Document type definitions (DTDs) are connected to documents by document type declarations. Document type declarations must appear before the root element of the document, and tell the XML parser what the structure of the document should look like. Validating parsers are required to load the entire set of declarations referenced by the document type declaration, while non-validating parsers are only required to process declarations included directly within the document type declaration, known as the internal DTD subset.
The document type declaration (often abbreviated doctype declaration) identifies the root element of the document, may point to an external file containing declarations, and may contain declarations. The general syntax for the document type declaration looks like:
<!DOCTYPE rootElement externalReference [declarations]>
Usually, the externalReference is provided as a SYSTEM identifier - the keyword SYSTEM, followed by a URI (in quotes) pointing to the actual file. For example, if a document used the personnel DTD included with XML Authority, the document type declaration might look like:
<!DOCTYPE personnel SYSTEM "personal.dtd">
This document type declaration tells the parser that the root element of this document will be the personnel element, and that it should load the personal.dtd file for a complete list of declarations describing the structure of that document. Storing DTDs in external files makes it much simpler to manage document structures and make certain that all of the documents in a set actually have the same structure.
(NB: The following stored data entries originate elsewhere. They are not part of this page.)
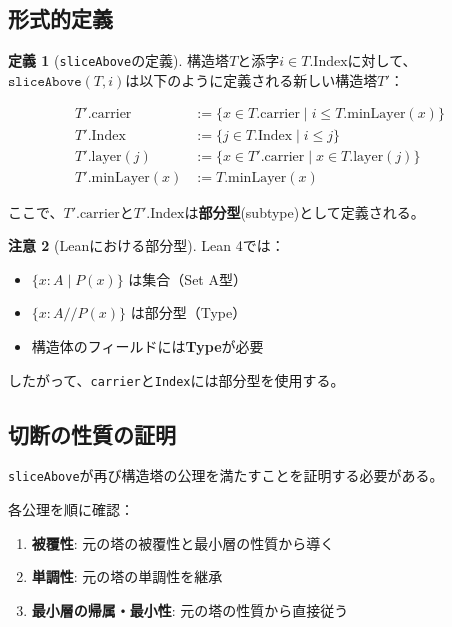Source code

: \documentclass[a4paper,11pt]{article}
\theoremstyle{definition}
\newtheorem{definition}{定義}[section]
\newtheorem{remark}[definition]{注意}
\begin{document}
\subsection{形式的定義}

\begin{definition}[\texttt{sliceAbove}の定義]
構造塔$T$と添字$i \in T.\text{Index}$に対して、$\texttt{sliceAbove}(T, i)$は以下のように定義される新しい構造塔$T'$：

\begin{align*}
T'.\text{carrier} &:= \{x \in T.\text{carrier} \mid i \leq T.\text{minLayer}(x)\} \\
T'.\text{Index} &:= \{j \in T.\text{Index} \mid i \leq j\} \\
T'.\text{layer}(j) &:= \{x \in T'.\text{carrier} \mid x \in T.\text{layer}(j)\} \\
T'.\text{minLayer}(x) &:= T.\text{minLayer}(x)
\end{align*}

ここで、$T'.\text{carrier}$と$T'.\text{Index}$は\textbf{部分型}(subtype)として定義される。
\end{definition}

\begin{remark}[Leanにおける部分型]
Lean 4では：
\begin{itemize}
    \item $\{x : A \mid P(x)\}$ は集合（Set A型）
    \item $\{x : A \mathbin{//} P(x)\}$ は部分型（Type）
    \item 構造体のフィールドには\textbf{Type}が必要
\end{itemize}
したがって、\texttt{carrier}と\texttt{Index}には部分型を使用する。
\end{remark}

\subsection{切断の性質の証明}

\texttt{sliceAbove}が再び構造塔の公理を満たすことを証明する必要がある。

\begin{proofstrategy}
各公理を順に確認：
\begin{enumerate}
    \item \textbf{被覆性}: 元の塔の被覆性と最小層の性質から導く
    \item \textbf{単調性}: 元の塔の単調性を継承
    \item \textbf{最小層の帰属・最小性}: 元の塔の性質から直接従う
\end{enumerate}
\end{proofstrategy}
\end{document}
Note: Some applications may use PUBLIC identifiers or PUBLIC and SYSTEM identifiers in combination. If you are working with software that can process PUBLIC identifiers, see your software's documentation for instructions identifying which PUBLIC identifiers you should use.
In some cases, the document type declaration will contain declarations, rather than refer to an external DTD file. For example:
<!DOCTYPE myDoc [
<!ELEMENT myDoc(#PCDATA)>
]>
This type of declaration is fairly rare; it requires every document to carry a complete description of its structure if it will ever be used with validating parsers. More typically, the internal declarations are used to supplement an external reference, as in:
<!DOCTYPE personnel SYSTEM "personal.dtd" [
<!ENTITY bigBoss "Alexander the Great">
]>
In this case, the parser would read both the information in the personal.dtd file and the entity declaration, getting the information about the file's structure from the personal.dtd file but also becoming aware that when it encounters the entity 'bigBoss' it should replace it with the text 'Alexander the Great'.
Vocabulary note: The declarations in the file referenced by the SYSTEM declarations (and any files referenced by that file) are referred to as the external subset, while declarations made directly within the document type declarations are referred to as the internal subset. Declarations in the internal subset may override declarations in the external subset when such overrides are permitted. (Only one element type declaration may appear for each element name.)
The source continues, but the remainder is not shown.